A statement from DeLay's lawyer said his votes "are based on sound public policy and principle."
The Scotland trip is one aspect of the gambling matter being investigated by the corruption task force. The trip took place more than five years ago, which ordinarily would be beyond the five-year statute of limitations on certain possible corruption charges. But legal sources say prosecutors have obtained a waiver of the time limit because of the need to gather information abroad.
Like many Internet companies emerging from the overheated 1990s, eLottery's money was drying up in the spring of 2000.
The company was founded in 1993 on the gamble that even a small fraction of the market for helping states and others put lotteries online could be worth a billion dollars a year. But the company faced many obstacles.
In 1998, the Justice Department had used existing gambling laws to force eLottery to shut down its first online lottery venture, with an Idaho Indian tribe. ELottery had not earned a dime since.

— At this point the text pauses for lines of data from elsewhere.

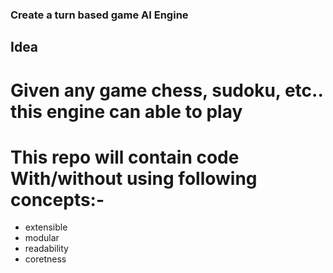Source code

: ### Create a turn based game AI Engine


## Idea
# Given any game chess, sudoku, etc.. this engine can able to play
# This repo will contain code With/without using following concepts:-
 * extensible
 * modular
 * readability
 * coretness 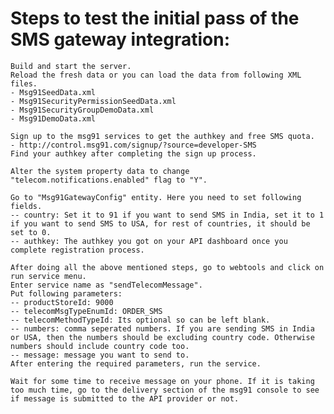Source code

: # Steps to test the initial pass of the SMS gateway integration:

    Build and start the server.
    Reload the fresh data or you can load the data from following XML files.
    - Msg91SeedData.xml
    - Msg91SecurityPermissionSeedData.xml
    - Msg91SecurityGroupDemoData.xml
    - Msg91DemoData.xml

    Sign up to the msg91 services to get the authkey and free SMS quota.
    - http://control.msg91.com/signup/?source=developer-SMS
    Find your authkey after completing the sign up process.

    Alter the system property data to change "telecom.notifications.enabled" flag to "Y".

    Go to "Msg91GatewayConfig" entity. Here you need to set following fields.
    -- country: Set it to 91 if you want to send SMS in India, set it to 1 if you want to send SMS to USA, for rest of countries, it should be set to 0.
    -- authkey: The authkey you got on your API dashboard once you complete registration process.

    After doing all the above mentioned steps, go to webtools and click on run service menu.
    Enter service name as "sendTelecomMessage".
    Put following parameters:
    -- productStoreId: 9000
    -- telecomMsgTypeEnumId: ORDER_SMS
    -- telecomMethodTypeId: Its optional so can be left blank.
    -- numbers: comma seperated numbers. If you are sending SMS in India or USA, then the numbers should be excluding country code. Otherwise numbers should include country code too.
    -- message: message you want to send to.
    After entering the required parameters, run the service.

    Wait for some time to receive message on your phone. If it is taking too much time, go to the delivery section of the msg91 console to see if message is submitted to the API provider or not.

The Senate had passed the Internet Gambling Prohibition Act in late 1999, aiming to make it easier for authorities to stop online gambling sites. With a companion bill by Rep. Robert W. Goodlatte (R-Va.) advancing in the House in the spring of 2000, eLottery was desperate to ramp up its Washington lobbying. It had to sell off assets to stay afloat and raise cash.
In May, eLottery hired Abramoff's firm, Preston Gates & Ellis LLP, for $100,000 a month, according to lobbying reports. In the following months, Abramoff directed the company to pay hundreds of thousands of dollars to various organizations, faxes, e-mails and court records show. The groups included Norquist's Americans for Tax Reform; Sheldon's Traditional Values Coalition; companies affiliated with Reed; and a Seattle Orthodox Jewish foundation, Toward Tradition.
Robert Daum, a former eLottery official, said he could not recall the names of the groups that received the payments but noted that all the money spent by the company at Abramoff's direction was for the purpose of defeating the Internet bill.
"We were willing to pursue all legitimate means to ensure that outcome, as people do all the time in Washington," Daum said. "Nothing more, nothing less."
Arrayed against eLottery were many leading groups on the religious right who were pushing to ban Internet gambling, including the Moral Majority and the Christian Coalition. James Dobson, influential leader of Focus on the Family, praised the bill in an opinion piece for the New York Times.
Still, according to his strategy e-mails, Abramoff thought he could turn conservatives in the House against the bill. He seized on some compromise language in the bill making exceptions for jai alai and horse racing.